# My Brass Scorpion (not typical build)



## pyroanarchist (Feb 29, 2008)

So, I have a World Eaters army that is over 8k by itself. World Eaters have always been my favorite of the Chaos Legions, and I decided with an army this large I really need a super heavy. I really don't like the Brass Scorpions I've seen though. I found one over on Warseer that I did like a lot though. This isn't an exact replica of that one, but I used his basic idea's for the hull and built from there.




































































































I do have to apologize for one thing though. There are no pictures of this Scorp before this stage. I had planned on doing a tutorial for this, but the day I was building it I forgot my camera. I built the entire Scorp in one day at work and then did the plasticard the next day. If I build another I will make sure to take lots more pictures during the build. If anyone wants to build one similar to this I can explain the process and give you a bits list that should help.

It isn't completed yet as it still needs a good bit of detail. The Scorpion Cannon isn't quite finished either. It will get another pair of Autocannons (cut down like the current ones) mounted on the underside. Unfortunately, I melted the pair I made for it while trying to heat them for a bend.

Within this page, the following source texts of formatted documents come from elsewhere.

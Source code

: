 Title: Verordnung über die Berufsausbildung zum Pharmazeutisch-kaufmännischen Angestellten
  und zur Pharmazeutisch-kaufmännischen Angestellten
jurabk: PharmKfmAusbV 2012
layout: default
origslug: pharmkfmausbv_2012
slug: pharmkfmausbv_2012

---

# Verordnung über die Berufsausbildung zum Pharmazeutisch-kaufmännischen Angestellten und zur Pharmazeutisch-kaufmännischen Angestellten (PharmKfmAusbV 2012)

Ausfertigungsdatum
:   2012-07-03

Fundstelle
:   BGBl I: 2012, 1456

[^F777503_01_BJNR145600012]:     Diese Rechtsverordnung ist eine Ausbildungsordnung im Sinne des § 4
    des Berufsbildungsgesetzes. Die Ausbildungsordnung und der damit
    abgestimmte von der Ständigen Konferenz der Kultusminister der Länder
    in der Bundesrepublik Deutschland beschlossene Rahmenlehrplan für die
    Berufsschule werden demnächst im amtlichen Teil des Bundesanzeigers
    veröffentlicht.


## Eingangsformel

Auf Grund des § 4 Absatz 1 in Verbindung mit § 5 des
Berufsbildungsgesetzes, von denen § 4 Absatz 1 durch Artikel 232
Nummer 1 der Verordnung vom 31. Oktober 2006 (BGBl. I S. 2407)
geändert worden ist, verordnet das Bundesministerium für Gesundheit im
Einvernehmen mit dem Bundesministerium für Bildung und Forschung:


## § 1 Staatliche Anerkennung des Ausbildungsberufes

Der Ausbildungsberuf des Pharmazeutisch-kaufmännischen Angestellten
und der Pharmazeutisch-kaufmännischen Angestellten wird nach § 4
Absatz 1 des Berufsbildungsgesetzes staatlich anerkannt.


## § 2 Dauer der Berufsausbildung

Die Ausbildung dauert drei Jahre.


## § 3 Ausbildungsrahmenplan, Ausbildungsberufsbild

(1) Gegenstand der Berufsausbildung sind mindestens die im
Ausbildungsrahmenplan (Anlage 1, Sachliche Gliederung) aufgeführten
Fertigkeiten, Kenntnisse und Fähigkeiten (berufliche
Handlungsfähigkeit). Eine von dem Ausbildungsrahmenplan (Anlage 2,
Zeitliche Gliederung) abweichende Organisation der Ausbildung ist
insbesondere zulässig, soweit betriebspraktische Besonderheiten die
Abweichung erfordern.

The Hellmaw Cannons on the claws also need the ends drilled so that they actually look like cannons, but a friend of mine is borrowing my pin vice at the moment. After that I only have to do some green stuff work and toss some detail bits around (especially where the sprue bits are still showing on the top). Once its done I'll post updated pics.

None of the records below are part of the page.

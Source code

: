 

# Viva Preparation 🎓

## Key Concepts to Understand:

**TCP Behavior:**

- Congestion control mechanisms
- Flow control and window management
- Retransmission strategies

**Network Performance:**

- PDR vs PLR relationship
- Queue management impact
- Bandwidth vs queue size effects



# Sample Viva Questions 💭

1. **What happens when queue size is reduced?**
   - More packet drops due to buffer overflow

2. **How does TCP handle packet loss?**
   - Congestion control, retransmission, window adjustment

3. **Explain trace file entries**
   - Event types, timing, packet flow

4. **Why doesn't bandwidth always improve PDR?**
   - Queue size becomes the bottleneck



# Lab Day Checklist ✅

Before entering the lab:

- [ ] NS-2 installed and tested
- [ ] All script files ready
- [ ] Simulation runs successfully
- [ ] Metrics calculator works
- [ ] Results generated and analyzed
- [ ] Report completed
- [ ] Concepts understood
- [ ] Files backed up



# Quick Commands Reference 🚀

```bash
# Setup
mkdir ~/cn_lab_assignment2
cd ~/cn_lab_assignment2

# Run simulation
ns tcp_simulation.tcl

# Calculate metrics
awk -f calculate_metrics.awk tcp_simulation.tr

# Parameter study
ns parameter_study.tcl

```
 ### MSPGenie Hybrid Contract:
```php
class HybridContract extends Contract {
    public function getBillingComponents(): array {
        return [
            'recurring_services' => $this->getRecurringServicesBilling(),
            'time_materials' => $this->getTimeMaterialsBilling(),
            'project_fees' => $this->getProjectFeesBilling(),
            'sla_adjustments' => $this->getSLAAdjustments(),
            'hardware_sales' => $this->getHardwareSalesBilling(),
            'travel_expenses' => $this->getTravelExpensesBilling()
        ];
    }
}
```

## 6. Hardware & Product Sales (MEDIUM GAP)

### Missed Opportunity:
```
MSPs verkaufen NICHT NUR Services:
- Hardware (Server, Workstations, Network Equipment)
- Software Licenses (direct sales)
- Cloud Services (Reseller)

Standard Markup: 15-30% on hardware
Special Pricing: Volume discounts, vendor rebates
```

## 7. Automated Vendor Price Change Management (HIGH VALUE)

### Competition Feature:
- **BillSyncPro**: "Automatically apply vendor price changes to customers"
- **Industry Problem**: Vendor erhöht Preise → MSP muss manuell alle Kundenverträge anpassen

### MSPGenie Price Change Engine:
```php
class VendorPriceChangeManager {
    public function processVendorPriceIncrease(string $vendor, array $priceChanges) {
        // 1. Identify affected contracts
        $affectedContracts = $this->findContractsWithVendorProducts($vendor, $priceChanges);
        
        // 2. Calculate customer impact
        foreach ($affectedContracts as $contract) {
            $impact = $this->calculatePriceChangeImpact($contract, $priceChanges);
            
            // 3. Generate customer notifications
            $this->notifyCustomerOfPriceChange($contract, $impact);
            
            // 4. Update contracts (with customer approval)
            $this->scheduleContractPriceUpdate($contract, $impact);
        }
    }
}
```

Anyway, let me know what you think so far or anything you think could make it a bit better. Thanks guys C&C welcome.


----------



## Pirate Metal Troy (Jun 2, 2008)

If that thing gets any wider it'll be a brass crab!


----------



## plug (Feb 22, 2008)

Looks good, might be an idea to cover the back of the reapers so that only the barrels are showing as they do look a bit in the air at the moment. Apart from that, there is some nice work there.


----------



## pyroanarchist (Feb 29, 2008)

Yeah, I was planning on using my extra plating that is normally on the legs to make a gun shield... but I want to get the other two attached first and I've got to bit order them. The biggest thing for me was making it look like a super heavy. I think I've accomplished it. I'll have to get up some comparison pics, but its almost as big as a BB and it has one less structure point, so I think it works.


----------



## Shamrok (Feb 14, 2008)

Yeah i agree with plug but other than that it look great i like it good job


----------



## loyalist42 (Sep 7, 2007)

Looking great so far, mate! 

Yeah, I'd agree that the autocannons need covering...but sounds like you've got that taken care of. I dig the wider body; looks much closer to an actual scorpion. You gonna go crazy with the green stuff? 

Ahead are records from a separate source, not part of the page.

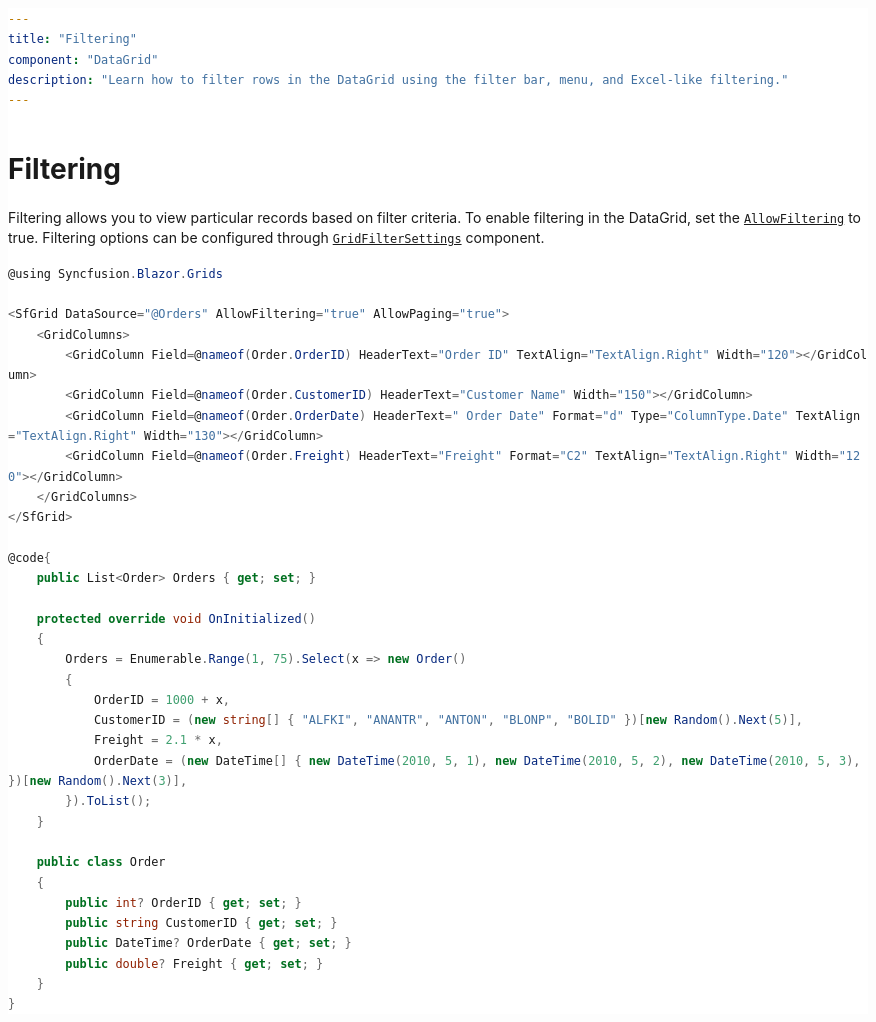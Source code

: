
 ```yaml
---
title: "Filtering"
component: "DataGrid"
description: "Learn how to filter rows in the DataGrid using the filter bar, menu, and Excel-like filtering."
---
```


# Filtering

Filtering allows you to view particular records based on filter criteria. To enable filtering in the DataGrid, set the [`AllowFiltering`](https://help.syncfusion.com/cr/aspnetcore-blazor/Syncfusion.Blazor~Syncfusion.Blazor.Grids.SfGrid~AllowFiltering.html) to true. Filtering options can be configured through [`GridFilterSettings`](https://help.syncfusion.com/cr/aspnetcore-blazor/Syncfusion.Blazor~Syncfusion.Blazor.Grids.SfGrid~FilterSettings.html) component.

```csharp
@using Syncfusion.Blazor.Grids

<SfGrid DataSource="@Orders" AllowFiltering="true" AllowPaging="true">
    <GridColumns>
        <GridColumn Field=@nameof(Order.OrderID) HeaderText="Order ID" TextAlign="TextAlign.Right" Width="120"></GridColumn>
        <GridColumn Field=@nameof(Order.CustomerID) HeaderText="Customer Name" Width="150"></GridColumn>
        <GridColumn Field=@nameof(Order.OrderDate) HeaderText=" Order Date" Format="d" Type="ColumnType.Date" TextAlign="TextAlign.Right" Width="130"></GridColumn>
        <GridColumn Field=@nameof(Order.Freight) HeaderText="Freight" Format="C2" TextAlign="TextAlign.Right" Width="120"></GridColumn>
    </GridColumns>
</SfGrid>

@code{
    public List<Order> Orders { get; set; }

    protected override void OnInitialized()
    {
        Orders = Enumerable.Range(1, 75).Select(x => new Order()
        {
            OrderID = 1000 + x,
            CustomerID = (new string[] { "ALFKI", "ANANTR", "ANTON", "BLONP", "BOLID" })[new Random().Next(5)],
            Freight = 2.1 * x,
            OrderDate = (new DateTime[] { new DateTime(2010, 5, 1), new DateTime(2010, 5, 2), new DateTime(2010, 5, 3), })[new Random().Next(3)],
        }).ToList();
    }

    public class Order
    {
        public int? OrderID { get; set; }
        public string CustomerID { get; set; }
        public DateTime? OrderDate { get; set; }
        public double? Freight { get; set; }
    }
}
```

Keep going...looking forward to seeing the end result (and perhaps the whole thing in person?)

:drinks:


----------



## Death 0F Angels (Feb 27, 2008)

Looks much bulkier and scorpion like than the ones ive seen floating around. really like this build. I would bulk out the gun mount a bit though. looks flimsy. although i see now your not finished : )


----------



## The Wraithlord (Jan 1, 2007)

That is impressive to me. Very well done indeed.


----------



## pyroanarchist (Feb 29, 2008)

Thank you for all the remarks guys. I'm still in a bit of a snag until I can get ahold of a couple more reapers to cut up. Payday is tomorrow though, so I'll order either a new Defiler (good excuse to have another) or bit order the guns. I also picked up a nice new pack of Khornate Brass Etchings from Forge World so this Scorps going to get the royal treatment. I hope to have some new pics up this weekend.


----------



## Initiate (Mar 25, 2007)

very nice scorpion pyro, the other ones are just way too skinny for my taste. I like things big and fat... like Papa Nurgle


----------



## NoiseMarine (Jun 8, 2008)

Initiate said:


> very nice scorpion pyro, the other ones are just way too skinny for my taste. I like things big and fat... like Papa Nurgle


more cushion for the pushin? :laugh::laugh::laugh::laugh::laugh: ewww...uke:


----------



## gwmaniac (Sep 1, 2008)

so how many defilers does it take to make this? one or two or three?


----------



## Svartmetall (Jun 16, 2008)

gwmaniac said:


> so how many defilers does it take to make this? one or two or three?


Well...when a mummy Defiler and a daddy Defiler love each other very much...


----------



## Djinn24 (Jan 12, 2008)

Very awesome, maybeyou can make your own data sheet for this one and make it +1 structure point. Only thing I dislike it the auto cannons, but you said you are already working on that, can not wait to see a finished product on this one.


----------



## Amra_the_lion (May 26, 2008)

hooooooo boy! thats a beast! Scorpions ftw!


----------



## pyroanarchist (Feb 29, 2008)

gwmaniac said:


> so how many defilers does it take to make this? one or two or three?


It took two kits, and a few spare parts. The old style dozer blades that I used on the back were the hardest things to come by. I had one already and pulled it off of a tank, but I had to do some trading with a friend to get the other.

I'm sorry, I've been a bit MIA for a while and haven't come back to this. A little more work's done on the scorp, but not much. I can't afford the extra reapers at the moment and haven't had the heart to do anything with it until I've got them (I hate the gun at the moment because I know what it looked like with all four on there before I melted 2 of them).

I did get my Khornate and Renegade Chaos brass etchings from FW eventually. They are amazing (esp the Khornate ones) and I think they'll add a lot to the Scorp, I've just been busy with some other things that have really put this project on the back burner. I have no ETA on finishing it up as of yet, especially with my DG army I've got to build so I can try to give Loyalist a whooping :grin:


----------



## dirty-dog- (May 14, 2008)

i definitly prefer this one here as it looks like a scorpion not a "stick insect with curled tail".

can't wait to see progress on it.


----------



## Inquisitor Aurelius (Jun 9, 2008)

Daaaamn. That's some nice work you've done there. Always did like Brass Scorpions, even the skinny ones, but yours just about takes the biscuit. Good job. You've got some well-earned Rep headed your way.


----------



## Asmodeun (Apr 26, 2009)

WOW!:shok:
It's beautiful, hope you'll put up some pictures when you've painted it. Naturally i It would look best in World-Eaters colours as you said, after all, they _are_ the master race.


----------



## raverboi (Jan 15, 2009)

I STILL CANT REMEMBER WHERE I SAW IT!! 
someone made a brass grashopper of khorne
i loled hard but didnt save the link :S


----------